Beep beep. If the gloom catches you, you’re through.
I mentioned balance, and that’s the “B” in “Beep” — the first principle for easy running. Your body works in balance. One of the earliest lessons from my racing days in high school is to drive your arms to go faster up a hill. What your arms do, your legs must follow to balance. Pump your arms and your legs must move faster. If your arms flap from side to side, your legs will wobble in counterbalance. If you want to run efficiently, tuck your arms in and do compact movements, and your legs will move in short, powerful steps.
Efficiency is the first “E” in “Beep,” the target of all your mechanics and planning. As I said, tuck in and go straight, with small but powerful movements. Don’t waste effort in big motion or in making tendons and ligaments do muscle jobs.

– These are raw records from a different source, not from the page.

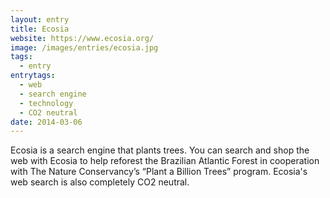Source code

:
 ```yaml
---
layout: entry
title: Ecosia
website: https://www.ecosia.org/
image: /images/entries/ecosia.jpg
tags:
  - entry
entrytags:
  - web
  - search engine
  - technology
  - CO2 neutral
date: 2014-03-06
---
```


Ecosia is a search engine that plants trees. You can search and shop the web with Ecosia to help reforest the Brazilian Atlantic Forest in cooperation with The Nature Conservancy’s “Plant a Billion Trees” program. Ecosia's web search is also completely CO2 neutral.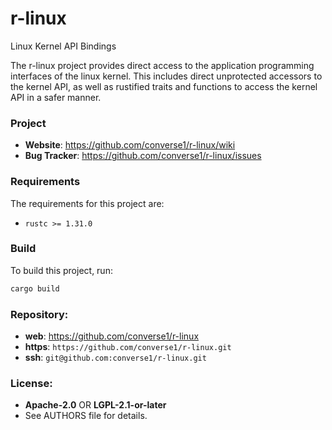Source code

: r-linux
=======

Linux Kernel API Bindings

The r-linux project provides direct access to the application programming
interfaces of the linux kernel. This includes direct unprotected accessors to
the kernel API, as well as rustified traits and functions to access the kernel
API in a safer manner.

### Project

 * **Website**: <https://github.com/converse1/r-linux/wiki>
 * **Bug Tracker**: <https://github.com/converse1/r-linux/issues>

### Requirements

The requirements for this project are:

 * `rustc >= 1.31.0`

### Build

To build this project, run:

```sh
cargo build
```

### Repository:

 - **web**:   <https://github.com/converse1/r-linux>
 - **https**: `https://github.com/converse1/r-linux.git`
 - **ssh**:   `git@github.com:converse1/r-linux.git`

### License:

 - **Apache-2.0** OR **LGPL-2.1-or-later**
 - See AUTHORS file for details.
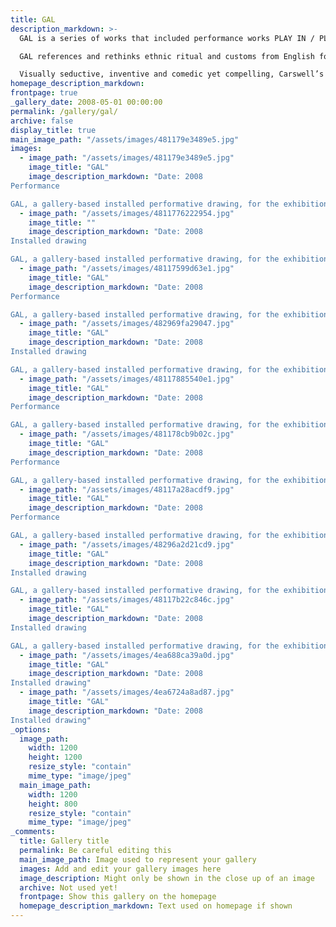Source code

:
 ```yaml
---
title: GAL
description_markdown: >-
  GAL is a series of works that included performance works PLAY IN / PLAYOUT, in the gallery and in rural parts of Oxfordshire and includes a durational performative drawing for the exhibition GIFT, with The Ideas Exchange, at the OVADA Gallery Oxford 5th April - 24th May 2008.

  GAL references and rethinks ethnic ritual and customs from English folklore that are connected to fertility. Drawing imagery from erotic medieval sculptures found in Oxfordshire as well as medieval literature the artist makes visual and gestural links both to selected locations in the region and contrasts contemporary with bawdy historic versions of the libidinous female.

  Visually seductive, inventive and comedic yet compelling, Carswell’s work reflects the enquiry and vibrancy of the dialogue between artists in The Ideas Exchange.
homepage_description_markdown: 
frontpage: true
_gallery_date: 2008-05-01 00:00:00
permalink: /gallery/gal/
archive: false
display_title: true
main_image_path: "/assets/images/481179e3489e5.jpg"
images:
  - image_path: "/assets/images/481179e3489e5.jpg"
    image_title: "GAL"
    image_description_markdown: "Date: 2008
Performance

GAL, a gallery-based installed performative drawing, for the exhibition GIFT with The Ideas Exchange at the OVADA gallery Oxford April 4 - May 24 2008"
  - image_path: "/assets/images/4811776222954.jpg"
    image_title: ""
    image_description_markdown: "Date: 2008
Installed drawing

GAL, a gallery-based installed performative drawing, for the exhibition GIFT with The Ideas Exchange at the OVADA gallery Oxford April 4 - May 24 2008"
  - image_path: "/assets/images/48117599d63e1.jpg"
    image_title: "GAL"
    image_description_markdown: "Date: 2008
Performance

GAL, a gallery-based installed performative drawing, for the exhibition GIFT with The Ideas Exchange at the OVADA gallery Oxford April 4 - May 24 2008"
  - image_path: "/assets/images/482969fa29047.jpg"
    image_title: "GAL"
    image_description_markdown: "Date: 2008
Installed drawing

GAL, a gallery-based installed performative drawing, for the exhibition GIFT with The Ideas Exchange at the OVADA gallery Oxford April 4 - May 24 2008"
  - image_path: "/assets/images/48117885540e1.jpg"
    image_title: "GAL"
    image_description_markdown: "Date: 2008
Performance

GAL, a gallery-based installed performative drawing, for the exhibition GIFT with The Ideas Exchange at the OVADA gallery Oxford April 4 - May 24 2008"
  - image_path: "/assets/images/481178cb9b02c.jpg"
    image_title: "GAL"
    image_description_markdown: "Date: 2008
Performance

GAL, a gallery-based installed performative drawing, for the exhibition GIFT with The Ideas Exchange at the OVADA gallery Oxford April 4 - May 24 2008"
  - image_path: "/assets/images/48117a28acdf9.jpg"
    image_title: "GAL"
    image_description_markdown: "Date: 2008
Performance

GAL, a gallery-based installed performative drawing, for the exhibition GIFT with The Ideas Exchange at the OVADA gallery Oxford April 4 - May 24 2008"
  - image_path: "/assets/images/48296a2d21cd9.jpg"
    image_title: "GAL"
    image_description_markdown: "Date: 2008
Installed drawing

GAL, a gallery-based installed performative drawing, for the exhibition GIFT with The Ideas Exchange at the OVADA gallery Oxford April 4 - May 24 2008"
  - image_path: "/assets/images/48117b22c846c.jpg"
    image_title: "GAL"
    image_description_markdown: "Date: 2008
Installed drawing

GAL, a gallery-based installed performative drawing, for the exhibition GIFT with The Ideas Exchange at the OVADA gallery Oxford April 4 - May 24 2008"
  - image_path: "/assets/images/4ea688ca39a0d.jpg"
    image_title: "GAL"
    image_description_markdown: "Date: 2008
Installed drawing"
  - image_path: "/assets/images/4ea6724a8ad87.jpg"
    image_title: "GAL"
    image_description_markdown: "Date: 2008
Installed drawing"
_options:
  image_path:
    width: 1200
    height: 1200
    resize_style: "contain"
    mime_type: "image/jpeg"
  main_image_path:
    width: 1200
    height: 800
    resize_style: "contain"
    mime_type: "image/jpeg"
_comments:
  title: Gallery title
  permalink: Be careful editing this
  main_image_path: Image used to represent your gallery
  images: Add and edit your gallery images here
  image_description: Might only be shown in the close up of an image
  archive: Not used yet!
  frontpage: Show this gallery on the homepage
  homepage_description_markdown: Text used on homepage if shown
---
```

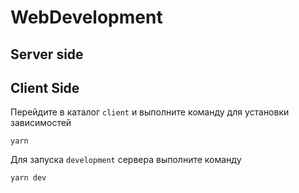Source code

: # WebDevelopment

## Server side


## Client Side

Перейдите в каталог `client` и выполните команду для установки зависимостей 

```shell
yarn
```

Для запуска `development` сервера выполните команду
```shell
yarn dev
```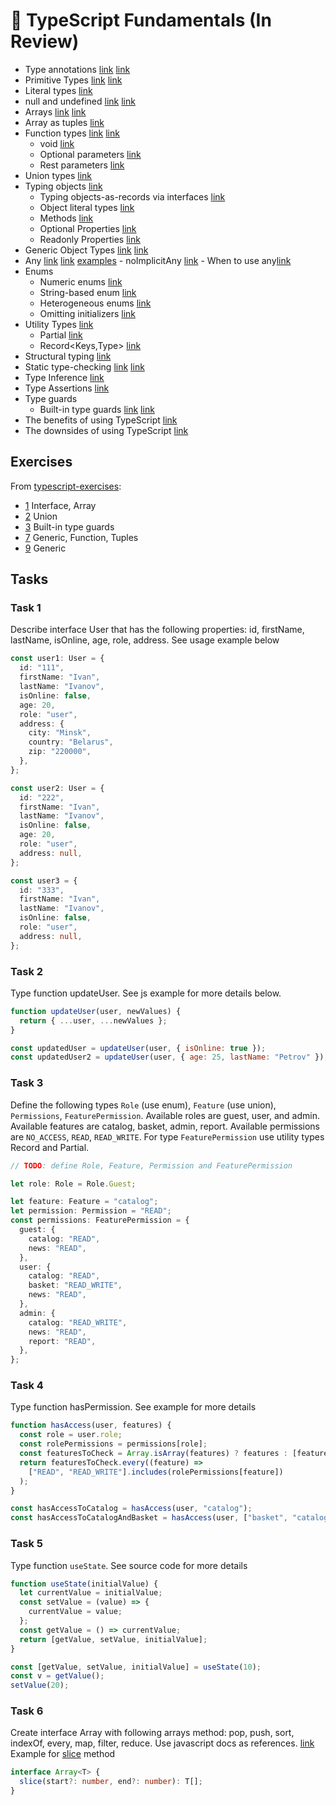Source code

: # 📝 TypeScript Fundamentals (In Review)

- Type
  annotations [link](https://exploringjs.com/tackling-ts/ch_typescript-essentials.html#type-annotations) [link](https://www.typescriptlang.org/docs/handbook/2/basic-types.html#explicit-types)
- Primitive
  Types [link](https://basarat.gitbook.io/typescript/type-system#primitive-types) [link](https://www.typescriptlang.org/docs/handbook/2/everyday-types.html#the-primitives-string-number-and-boolean)
- Literal types [link](https://www.typescriptlang.org/docs/handbook/2/everyday-types.html#literal-types)
- null and
  undefined [link](https://exploringjs.com/tackling-ts/ch_typescript-essentials.html#by-default-undefined-and-null-are-not-included-in-types) [link](https://www.typescriptlang.org/docs/handbook/2/everyday-types.html#null-and-undefined)
- Arrays [link](https://basarat.gitbook.io/typescript/type-system#arrays) [link](https://exploringjs.com/tackling-ts/ch_typing-arrays.html#ways-of-typing-arrays)
- Array as tuples [link](https://exploringjs.com/tackling-ts/ch_typescript-essentials.html#arrays-as-tuples)
- Function
  types [link](https://exploringjs.com/tackling-ts/ch_typescript-essentials.html#function-types) [link](https://www.typescriptlang.org/docs/handbook/2/everyday-types.html#functions)
  - void [link](https://basarat.gitbook.io/typescript/type-system#any)
  - Optional parameters [link](https://exploringjs.com/tackling-ts/ch_typescript-essentials.html#optional-parameters)
  - Rest parameters [link](https://exploringjs.com/tackling-ts/ch_typescript-essentials.html#rest-parameters)
- Union types [link](https://exploringjs.com/tackling-ts/ch_typescript-essentials.html#union-types)
- Typing objects [link](https://exploringjs.com/tackling-ts/ch_typescript-essentials.html#typing-objects)
  - Typing objects-as-records via
    interfaces [link](https://exploringjs.com/tackling-ts/ch_typescript-essentials.html#typing-objects-as-records-via-interfaces)
  - Object literal
    types [link](https://exploringjs.com/tackling-ts/ch_typescript-essentials.html#object-literal-types)
  - Methods [link](https://exploringjs.com/tackling-ts/ch_typescript-essentials.html#methods)
  - Optional Properties [link](https://www.typescriptlang.org/docs/handbook/2/objects.html#optional-properties)
  - Readonly Properties [link](https://www.typescriptlang.org/docs/handbook/2/objects.html#readonly-properties)
- Generic Object
  Types [link](https://www.typescriptlang.org/docs/handbook/2/objects.html#generic-object-types) [link](https://exploringjs.com/tackling-ts/ch_typescript-essentials.html#type-variables-and-generic-types)
- Any [link](https://basarat.gitbook.io/typescript/type-system#any) [link](https://www.typescriptlang.org/docs/handbook/2/everyday-types.html#any) [examples](https://www.typescriptlang.org/play?q=183#example/any) - noImplicitAny [link](https://www.typescriptlang.org/docs/handbook/2/everyday-types.html#noimplicitany) - When to use any[link](https://github.com/formium/typescript#when-to-use-any)
- Enums
  - Numeric enums [link](https://exploringjs.com/tackling-ts/ch_enums.html#numeric-enums)
  - String-based enum [link](https://exploringjs.com/tackling-ts/ch_enums.html#string-based-enums)
  - Heterogeneous enums [link](https://exploringjs.com/tackling-ts/ch_enums.html#heterogeneous-enums)
  - Omitting initializers [link](https://exploringjs.com/tackling-ts/ch_enums.html#omitting-initializers)
- Utility Types [link](https://www.typescriptlang.org/docs/handbook/utility-types.html)
  - Partial<Type> [link](https://www.typescriptlang.org/docs/handbook/utility-types.html#partialtype)
  - Record<Keys,Type> [link](https://www.typescriptlang.org/docs/handbook/utility-types.html#recordkeystype)
- Structural
  typing [link](https://www.typescriptlang.org/docs/handbook/typescript-in-5-minutes.html#structural-type-system)
- Static
  type-checking [link](https://en.wikipedia.org/wiki/Type_system#Static_type_checking) [link](https://en.wikipedia.org/wiki/Type_system#Dynamic_type_checking_and_runtime_type_information)
- Type Inference [link](https://www.typescriptlang.org/docs/handbook/type-inference.html)
- Type Assertions [link](https://www.typescriptlang.org/docs/handbook/2/everyday-types.html#type-assertions)
- Type guards
  - Built-in type
    guards [link](https://exploringjs.com/tackling-ts/ch_type-guards-assertion-functions.html#narrowing-via-built-in-type-guards) [link](https://exploringjs.com/tackling-ts/ch_type-guards-assertion-functions.html#when-are-static-types-too-general)
- The benefits of using
  TypeScript [link](https://exploringjs.com/tackling-ts/ch_why-typescript.html#the-benefits-of-using-typescript)
- The downsides of using
  TypeScript [link](https://exploringjs.com/tackling-ts/ch_why-typescript.html#the-downsides-of-using-typescript)

## Exercises

From [typescript-exercises](https://github.com/typescript-exercises/typescript-exercises/):

- [1](https://github.com/typescript-exercises/typescript-exercises/tree/master/src/exercises/1) Interface, Array
- [2](https://github.com/typescript-exercises/typescript-exercises/tree/master/src/exercises/2) Union
- [3](https://github.com/typescript-exercises/typescript-exercises/tree/master/src/exercises/3) Built-in type guards
- [7](https://github.com/typescript-exercises/typescript-exercises/tree/master/src/exercises/7) Generic, Function,
  Tuples
- [9](https://github.com/typescript-exercises/typescript-exercises/tree/master/src/exercises/9) Generic

## Tasks

### Task 1

Describe interface User that has the following properties: id, firstName, lastName, isOnline, age, role, address. See usage example below

```typescript
const user1: User = {
  id: "111",
  firstName: "Ivan",
  lastName: "Ivanov",
  isOnline: false,
  age: 20,
  role: "user",
  address: {
    city: "Minsk",
    country: "Belarus",
    zip: "220000",
  },
};

const user2: User = {
  id: "222",
  firstName: "Ivan",
  lastName: "Ivanov",
  isOnline: false,
  age: 20,
  role: "user",
  address: null,
};

const user3 = {
  id: "333",
  firstName: "Ivan",
  lastName: "Ivanov",
  isOnline: false,
  role: "user",
  address: null,
};
```

### Task 2

Type function updateUser. See js example for more details below.

```js
function updateUser(user, newValues) {
  return { ...user, ...newValues };
}

const updatedUser = updateUser(user, { isOnline: true });
const updatedUser2 = updateUser(user, { age: 25, lastName: "Petrov" });
```

### Task 3

Define the following types `Role` (use enum), `Feature` (use union), `Permissions`, `FeaturePermission`. Available roles are guest,
user, and admin. Available features are catalog, basket, admin, report. Available permissions are `NO_ACCESS`, `READ`, `READ_WRITE`. For type `FeaturePermission` use utility types Record and Partial.

```typescript
// TODO: define Role, Feature, Permission and FeaturePermission

let role: Role = Role.Guest;

let feature: Feature = "catalog";
let permission: Permission = "READ";
const permissions: FeaturePermission = {
  guest: {
    catalog: "READ",
    news: "READ",
  },
  user: {
    catalog: "READ",
    basket: "READ_WRITE",
    news: "READ",
  },
  admin: {
    catalog: "READ_WRITE",
    news: "READ",
    report: "READ",
  },
};
```

### Task 4

Type function hasPermission. See example for more details

```js
function hasAccess(user, features) {
  const role = user.role;
  const rolePermissions = permissions[role];
  const featuresToCheck = Array.isArray(features) ? features : [features];
  return featuresToCheck.every((feature) =>
    ["READ", "READ_WRITE"].includes(rolePermissions[feature])
  );
}

const hasAccessToCatalog = hasAccess(user, "catalog");
const hasAccessToCatalogAndBasket = hasAccess(user, ["basket", "catalog"]);
```

### Task 5

Type function `useState`. See source code for more details

```js
function useState(initialValue) {
  let currentValue = initialValue;
  const setValue = (value) => {
    currentValue = value;
  };
  const getValue = () => currentValue;
  return [getValue, setValue, initialValue];
}

const [getValue, setValue, initialValue] = useState(10);
const v = getValue();
setValue(20);
```

### Task 6

Create interface Array<T> with following arrays method: pop, push, sort, indexOf, every, map, filter, reduce. Use
javascript docs as
references. [link](https://developer.mozilla.org/en-US/docs/Web/JavaScript/Reference/Global_Objects/Array)
Example for [slice](https://developer.mozilla.org/en-US/docs/Web/JavaScript/Reference/Global_Objects/Array/slice#syntax) method

```typescript
interface Array<T> {
  slice(start?: number, end?: number): T[];
}
```
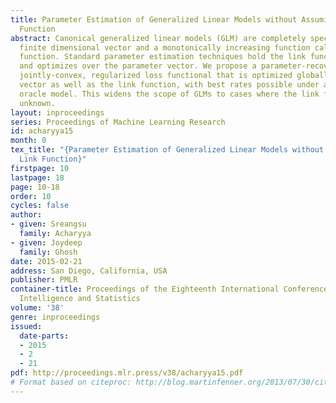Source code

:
 ```yaml
---
title: Parameter Estimation of Generalized Linear Models without Assuming their Link
  Function
abstract: Canonical generalized linear models (GLM) are completely specified by a
  finite dimensional vector and a monotonically increasing function called the link
  function. Standard parameter estimation techniques hold the link function fixed
  and optimizes over the parameter vector. We propose a parameter-recovery facilitating,
  jointly-convex, regularized loss functional that is optimized globally over the
  vector as well as the link function, with best rates possible under a first order
  oracle model. This widens the scope of GLMs to cases where the link function is
  unknown.
layout: inproceedings
series: Proceedings of Machine Learning Research
id: acharyya15
month: 0
tex_title: "{Parameter Estimation of Generalized Linear Models without Assuming their
  Link Function}"
firstpage: 10
lastpage: 18
page: 10-18
order: 10
cycles: false
author:
- given: Sreangsu
  family: Acharyya
- given: Joydeep
  family: Ghosh
date: 2015-02-21
address: San Diego, California, USA
publisher: PMLR
container-title: Proceedings of the Eighteenth International Conference on Artificial
  Intelligence and Statistics
volume: '38'
genre: inproceedings
issued:
  date-parts:
  - 2015
  - 2
  - 21
pdf: http://proceedings.mlr.press/v38/acharyya15.pdf
# Format based on citeproc: http://blog.martinfenner.org/2013/07/30/citeproc-yaml-for-bibliographies/
---
```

Learn to breathe well, not frantically or shallowly.
Effort is “E2” in “Beep,” because the goal is for running to become easy and fluid. Even though running is natural in a body made for balance, once we leave childhood we learn bad habits that only patient effort can overcome. We also tend to become soft with inactivity, and we need to work to be strong and efficient. We even have to relearn to breathe well, especially as we pile on stress.
Patience is that last character in “Beep,” since all of this rediscovery of childhood joy and natural efficiency takes time. The principles are simple, the movements are natural, but the years have been unkind to us. We have gained weight, lost muscle tone and lung capacity, stopped eating or sleeping well and made a mountain of work for ourselves to regain fitness.
If you’ll be patient and stick with me, we’ll step out together on the road to health and happiness.